Friday, March 02, 2012

A Yankee's Toast to Texas ... 2012

These are thoughts I've addressed before ... but somehow they gained a new relevance for me, a new perspective after Rick Perry - our state's governor - tossed his hat into the ring, seeking the Republican party's nomination for President of the United States. And while that candidacy has long since come and gone, some of its impact still resonates within me. More than once Governor Perry used the states rights (some would say 'secessionist') rhetoric that has endeared him to so many here in the Lone Star State, encouraging that 'Austin versus Washington' or 'Texas versus the rest of you guys' attitude that still has its staunch defenders.

And that's fine ... at least for them. For me, I remain a 'dang Yankee from back-east' ... not much I can do about that. Yet Texas is my home ... the place where I have now spent more years than any of the other states where I have resided these last fifty-some years ... a place where I have enjoyed new and exciting experiences that I had not attempted elsewhere ... and I place I truly love. And while I have a skewered and way-below-average view of it all, I still celebrate Texas independence and I honor the ideals that inspired it, and those who made it possible. And THAT's something Rick Perry will NEVER be able to take from me.

“To Texas . . .
Joyous and sparkling,
Evergreen when it rains,
enduring in drought,
Timeless, endless in boundaries, exciting,
Home to the adventurous of yesterday and today,
With shrines from the past, and space and spirit for the future.
To Texas.
Everlasting in the hearts of your people!”

I've told this story before ... it was back in the 90s when, as editor of the Fort Stockton Pioneer, I was handed a letter from one of our readers, for publication in the next issue ... a letter admonishing our paper for not devoting adequate space to Texas Independence Day. She may have been DRT (I honestly don't remember for certain), but she was certainly something of a Lone Star zealot ... a perception of mine that was reinforced by her comment as she handed me the letter ... "You probably won't realize the importance of this, not being from around here."

Well, actually, I do, and so do a lot of dang Yankees from back east, such as myself. True, I am someone who - to borrow the old saying - wasn't born in Texas, but got here as fast as I could.

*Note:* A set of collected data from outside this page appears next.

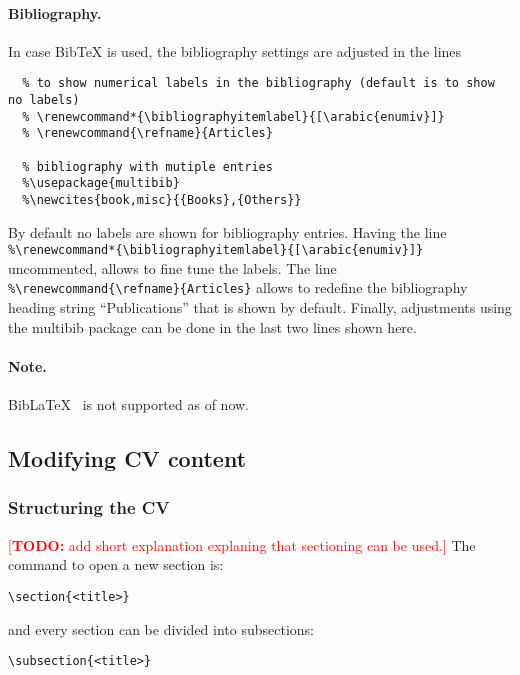 \documentclass[a4paper,11pt]{article}
\newcommand{\todox}[1]{\textcolor{red}{[\textbf{TODO:} #1]}}
\newcommand{\biblatex}{BibLaTeX}
\begin{document}
\paragraph{Bibliography.}
In case BibTeX is used, the bibliography settings are adjusted in the lines 
\begin{lstlisting}
  % to show numerical labels in the bibliography (default is to show no labels)
  % \renewcommand*{\bibliographyitemlabel}{[\arabic{enumiv}]}
  % \renewcommand{\refname}{Articles}

  % bibliography with mutiple entries
  %\usepackage{multibib}
  %\newcites{book,misc}{{Books},{Others}}
\end{lstlisting}
By default no labels are shown for bibliography entries. 
Having the line 
\lstinline!%\renewcommand*{\bibliographyitemlabel}{[\arabic{enumiv}]}! uncommented, 
allows to fine tune the labels. 
The line \lstinline!%\renewcommand{\refname}{Articles}! allows to redefine the bibliography heading string ``Publications'' that is shown by default. 
Finally, adjustments using the multibib package can be done in the last two lines shown here. 

\paragraph{Note.} \biblatex~ is not supported as of now.

\subsection{Modifying CV content}
\subsubsection{Structuring the CV}
\todox{add short explanation explaning that sectioning can be used.}
The command to open a new section is: 

\begin{verbatim}
\section{<title>}
\end{verbatim}

and every section can be divided into subsections:

\begin{verbatim}
\subsection{<title>}
\end{verbatim}
\end{document}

And the same could be said for Stephen Austin, William Travis, Davy Crockett, Jim Bowie, Mirabeau Lamar and Sam Houston.

Don't get me wrong! I do NOT equate myself with them. But it doesn't hurt to remember that, with the exception of Juan Seguin and his company of Tejanos, there wasn't a 'native Texan' to be found on the Texas side of the revolution.

And the Keystone Stater in me would like to point out that there were an estimated 13 Pennsylvanians defending the walls of the Alamo, and offering up their lives for the revolution and the ideals it represented. And well they should. Because it was something that had been important to them, their parents and their grandparents for more than half-a-century.

Maybe that's what bugged me about the woman's remark ... the fact that, 'not being from around here,' I would be unable to understand what was being decided in the Texas revolution. To my mind, it was something that all free-thinking people know ..... or should know.
You see, it wasn't just men that came to Texas ..... the ideals adopted at Washington on the Brazos had been conceived many years before, in Philadelphia ..... and the determination to defend those ideals in Goliad and Gonzales, San Antonio and San Jacinto, had been inspired - again, many years before - by what took place at Bunker Hill and Valley Forge, Lexington, Concord and Cowpens.

And the material needed to pursue that defense came from all over the United States, from the decision by Alabama to strip its state arsenal of muskets and send them west, to the Twin Sisters -- a pair of canons donated by the 'People of Cincinnati, Ohio' and arriving just in time to blast a hole in the Mexicans' makeshift breastworks at San Jacinto.

And so, I lift my glass, and I will join the toast heard statewide today ... but mine will be a private affair ... and while I may follow closely the words printed near the top of this post, I will deviate on one point, and replace the word 'Texas' with 'America' ... God Bless It!